MasterCard Worldwide, too, has a registration program and associated fee schedule, although the listing of merchants is different than Visa's. MasterCard requires the following merchant types or entities to be registered: telecom merchants, MCCs 4813, 4814, 4816 and 5967; electronic commerce and adult content merchants, MCCs 5967, 7273 and 7841; non-face-to-face gambling merchants, MCC 7995; non-face-to-face prescription drug merchants, MCC 5122 and MCC 5912; and non-face-to-face tobacco product merchants, MCC 5993.
MasterCard's initial fee is $1,000; its annual renewal fee is also $1,000. Additionally, MasterCard requires the following merchant categories and entities to be registered, but there is no fee for doing so: merchants reported under the Excessive Chargeback Program and merchants required to implement the MasterCard Site Data Protection Program. However, MasterCard may assess fines for merchants in these registration programs for noncompliance.
Both Visa and MasterCard have programs and fee schedules for registering third parties like ISOs and processors (such as First Data Corp. and Global Payments Inc.). That type of registration has been addressed in in prior articles.
Visa, on the other hand, requires registration of third-party agents (TPAs), which are entities that store, process or transmit account information on behalf of acquirers or merchants. Examples include gateways, shopping carts, integrated POS systems and hosting companies.

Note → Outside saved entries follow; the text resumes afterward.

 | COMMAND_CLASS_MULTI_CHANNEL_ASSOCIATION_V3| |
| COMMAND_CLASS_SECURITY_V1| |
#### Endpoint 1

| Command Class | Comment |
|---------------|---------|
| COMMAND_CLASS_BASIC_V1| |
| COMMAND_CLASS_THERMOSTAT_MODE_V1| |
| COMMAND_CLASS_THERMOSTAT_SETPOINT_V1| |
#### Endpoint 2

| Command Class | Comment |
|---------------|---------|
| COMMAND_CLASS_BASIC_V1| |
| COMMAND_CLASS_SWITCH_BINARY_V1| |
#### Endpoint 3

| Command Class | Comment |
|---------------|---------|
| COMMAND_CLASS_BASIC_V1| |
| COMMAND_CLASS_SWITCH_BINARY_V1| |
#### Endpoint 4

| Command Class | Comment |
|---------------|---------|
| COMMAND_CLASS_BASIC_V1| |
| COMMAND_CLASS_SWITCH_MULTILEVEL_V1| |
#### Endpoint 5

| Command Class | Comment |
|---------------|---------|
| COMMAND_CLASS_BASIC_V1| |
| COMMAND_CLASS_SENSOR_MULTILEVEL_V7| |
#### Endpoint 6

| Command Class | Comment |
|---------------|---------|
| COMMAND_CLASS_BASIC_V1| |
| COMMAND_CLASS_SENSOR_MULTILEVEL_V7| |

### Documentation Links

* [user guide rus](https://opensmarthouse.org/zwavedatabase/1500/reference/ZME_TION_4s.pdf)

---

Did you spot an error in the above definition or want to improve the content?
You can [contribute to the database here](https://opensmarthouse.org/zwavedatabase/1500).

TPAs must pay an initial registration fee of $5,000 plus a $2,500 annual renewal fee. Said fees are only required from the first acquirer that registers the TPA. Regardless, this is far in excess of MasterCard's program, which does not require any payment for an equivalent entity.
Both Visa and MasterCard have significant fines and penalties for noncompliance. ISOs and acquirers would do well to respect the registration process. Further, by notifying merchants of these changes sooner rather than later, you will be better positioned to avert the consequences of unwelcome surprises.